Records excerpted from a collection
■ ■ ■ ■

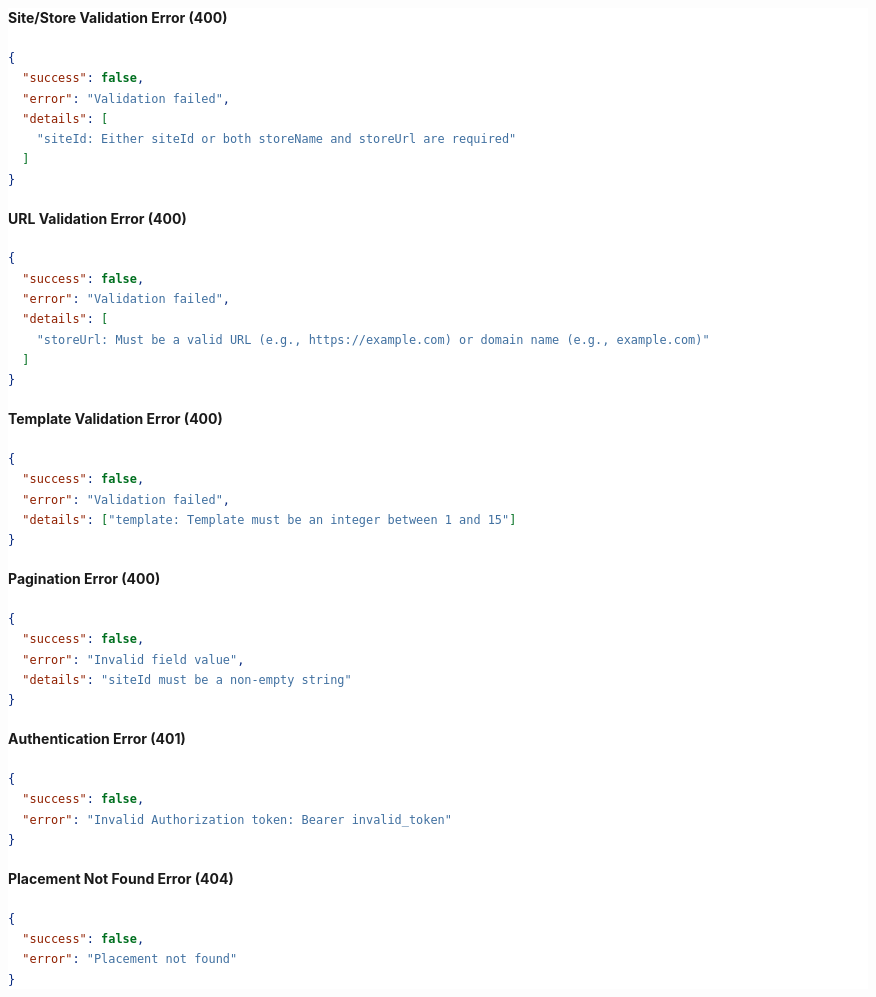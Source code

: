 #### Site/Store Validation Error (400)

```json
{
  "success": false,
  "error": "Validation failed",
  "details": [
    "siteId: Either siteId or both storeName and storeUrl are required"
  ]
}
```

#### URL Validation Error (400)

```json
{
  "success": false,
  "error": "Validation failed",
  "details": [
    "storeUrl: Must be a valid URL (e.g., https://example.com) or domain name (e.g., example.com)"
  ]
}
```

#### Template Validation Error (400)

```json
{
  "success": false,
  "error": "Validation failed",
  "details": ["template: Template must be an integer between 1 and 15"]
}
```

#### Pagination Error (400)

```json
{
  "success": false,
  "error": "Invalid field value",
  "details": "siteId must be a non-empty string"
}
```

#### Authentication Error (401)

```json
{
  "success": false,
  "error": "Invalid Authorization token: Bearer invalid_token"
}
```

#### Placement Not Found Error (404)

```json
{
  "success": false,
  "error": "Placement not found"
}
```
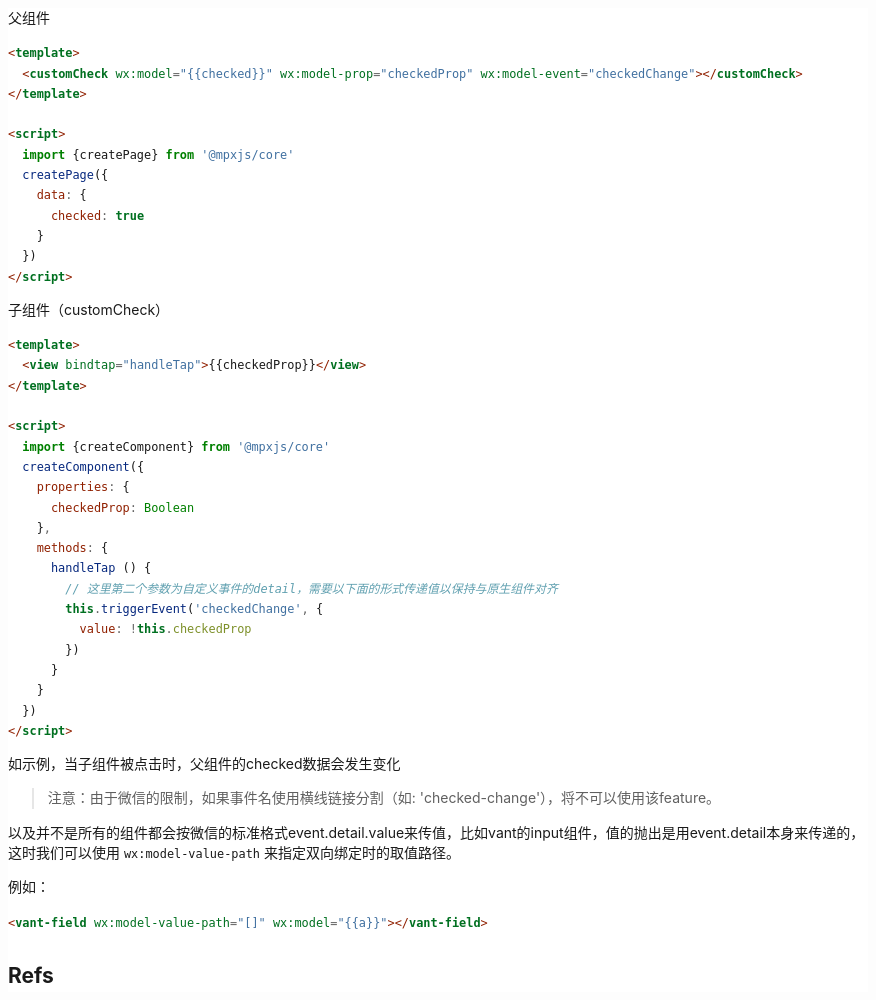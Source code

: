 父组件
```html
<template>
  <customCheck wx:model="{{checked}}" wx:model-prop="checkedProp" wx:model-event="checkedChange"></customCheck>
</template>

<script>
  import {createPage} from '@mpxjs/core'
  createPage({
    data: {
      checked: true
    }
  })
</script>
```

子组件（customCheck）
```html
<template>
  <view bindtap="handleTap">{{checkedProp}}</view>
</template>

<script>
  import {createComponent} from '@mpxjs/core'
  createComponent({
    properties: {
      checkedProp: Boolean
    },
    methods: {
      handleTap () {
        // 这里第二个参数为自定义事件的detail，需要以下面的形式传递值以保持与原生组件对齐
        this.triggerEvent('checkedChange', {
          value: !this.checkedProp
        })
      }
    }
  })
</script>
```

如示例，当子组件被点击时，父组件的checked数据会发生变化

> 注意：由于微信的限制，如果事件名使用横线链接分割（如: 'checked-change'），将不可以使用该feature。

以及并不是所有的组件都会按微信的标准格式event.detail.value来传值，比如vant的input组件，值的抛出是用event.detail本身来传递的，这时我们可以使用 `wx:model-value-path` 来指定双向绑定时的取值路径。

例如：
```html
<vant-field wx:model-value-path="[]" wx:model="{{a}}"></vant-field>
```

## Refs
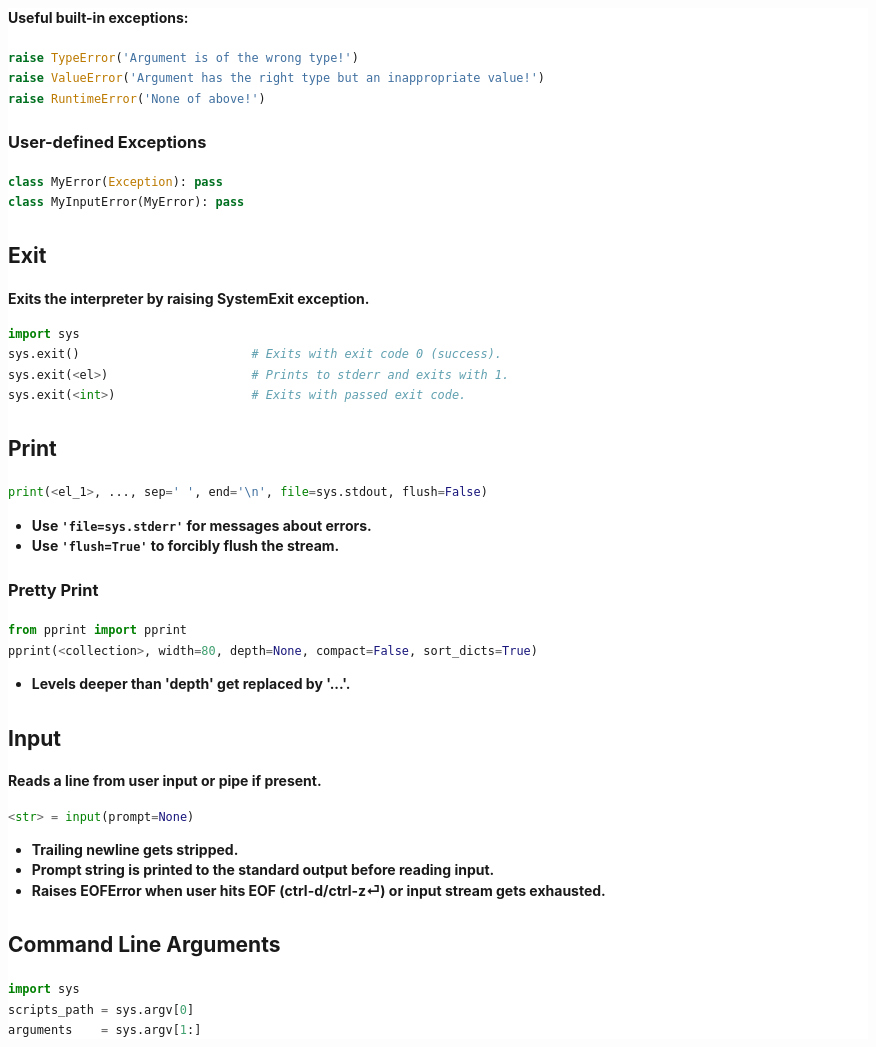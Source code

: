#### Useful built-in exceptions:
```python
raise TypeError('Argument is of the wrong type!')
raise ValueError('Argument has the right type but an inappropriate value!')
raise RuntimeError('None of above!')
```

### User-defined Exceptions
```python
class MyError(Exception): pass
class MyInputError(MyError): pass
```


Exit
----
**Exits the interpreter by raising SystemExit exception.**
```python
import sys
sys.exit()                        # Exits with exit code 0 (success).
sys.exit(<el>)                    # Prints to stderr and exits with 1.
sys.exit(<int>)                   # Exits with passed exit code.
```


Print
-----
```python
print(<el_1>, ..., sep=' ', end='\n', file=sys.stdout, flush=False)
```
* **Use `'file=sys.stderr'` for messages about errors.**
* **Use `'flush=True'` to forcibly flush the stream.**

### Pretty Print
```python
from pprint import pprint
pprint(<collection>, width=80, depth=None, compact=False, sort_dicts=True)
```
* **Levels deeper than 'depth' get replaced by '...'.**


Input
-----
**Reads a line from user input or pipe if present.**

```python
<str> = input(prompt=None)
```
* **Trailing newline gets stripped.**
* **Prompt string is printed to the standard output before reading input.**
* **Raises EOFError when user hits EOF (ctrl-d/ctrl-z⏎) or input stream gets exhausted.**


Command Line Arguments
----------------------
```python
import sys
scripts_path = sys.argv[0]
arguments    = sys.argv[1:]
```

■ ■ ■ ■

Could you repeat each line above exactly as written? Omit the pictures.

Source code

: #### Site/Store Validation Error (400)

```json
{
  "success": false,
  "error": "Validation failed",
  "details": [
    "siteId: Either siteId or both storeName and storeUrl are required"
  ]
}
```

#### URL Validation Error (400)

```json
{
  "success": false,
  "error": "Validation failed",
  "details": [
    "storeUrl: Must be a valid URL (e.g., https://example.com) or domain name (e.g., example.com)"
  ]
}
```

#### Template Validation Error (400)

```json
{
  "success": false,
  "error": "Validation failed",
  "details": ["template: Template must be an integer between 1 and 15"]
}
```

#### Pagination Error (400)

```json
{
  "success": false,
  "error": "Invalid field value",
  "details": "siteId must be a non-empty string"
}
```

#### Authentication Error (401)

```json
{
  "success": false,
  "error": "Invalid Authorization token: Bearer invalid_token"
}
```

#### Placement Not Found Error (404)

```json
{
  "success": false,
  "error": "Placement not found"
}
```
Source code

: 父组件
```html
<template>
  <customCheck wx:model="{{checked}}" wx:model-prop="checkedProp" wx:model-event="checkedChange"></customCheck>
</template>

<script>
  import {createPage} from '@mpxjs/core'
  createPage({
    data: {
      checked: true
    }
  })
</script>
```

子组件（customCheck）
```html
<template>
  <view bindtap="handleTap">{{checkedProp}}</view>
</template>

<script>
  import {createComponent} from '@mpxjs/core'
  createComponent({
    properties: {
      checkedProp: Boolean
    },
    methods: {
      handleTap () {
        // 这里第二个参数为自定义事件的detail，需要以下面的形式传递值以保持与原生组件对齐
        this.triggerEvent('checkedChange', {
          value: !this.checkedProp
        })
      }
    }
  })
</script>
```

如示例，当子组件被点击时，父组件的checked数据会发生变化

> 注意：由于微信的限制，如果事件名使用横线链接分割（如: 'checked-change'），将不可以使用该feature。

以及并不是所有的组件都会按微信的标准格式event.detail.value来传值，比如vant的input组件，值的抛出是用event.detail本身来传递的，这时我们可以使用 `wx:model-value-path` 来指定双向绑定时的取值路径。

例如：
```html
<vant-field wx:model-value-path="[]" wx:model="{{a}}"></vant-field>
```

## Refs
Source code

:#### Useful built-in exceptions:
```python
raise TypeError('Argument is of the wrong type!')
raise ValueError('Argument has the right type but an inappropriate value!')
raise RuntimeError('None of above!')
```

### User-defined Exceptions
```python
class MyError(Exception): pass
class MyInputError(MyError): pass
```


Exit
----
**Exits the interpreter by raising SystemExit exception.**
```python
import sys
sys.exit()                        # Exits with exit code 0 (success).
sys.exit(<el>)                    # Prints to stderr and exits with 1.
sys.exit(<int>)                   # Exits with passed exit code.
```


Print
-----
```python
print(<el_1>, ..., sep=' ', end='\n', file=sys.stdout, flush=False)
```
* **Use `'file=sys.stderr'` for messages about errors.**
* **Use `'flush=True'` to forcibly flush the stream.**

### Pretty Print
```python
from pprint import pprint
pprint(<collection>, width=80, depth=None, compact=False, sort_dicts=True)
```
* **Levels deeper than 'depth' get replaced by '...'.**


Input
-----
**Reads a line from user input or pipe if present.**

```python
<str> = input(prompt=None)
```
* **Trailing newline gets stripped.**
* **Prompt string is printed to the standard output before reading input.**
* **Raises EOFError when user hits EOF (ctrl-d/ctrl-z⏎) or input stream gets exhausted.**


Command Line Arguments
----------------------
```python
import sys
scripts_path = sys.argv[0]
arguments    = sys.argv[1:]
```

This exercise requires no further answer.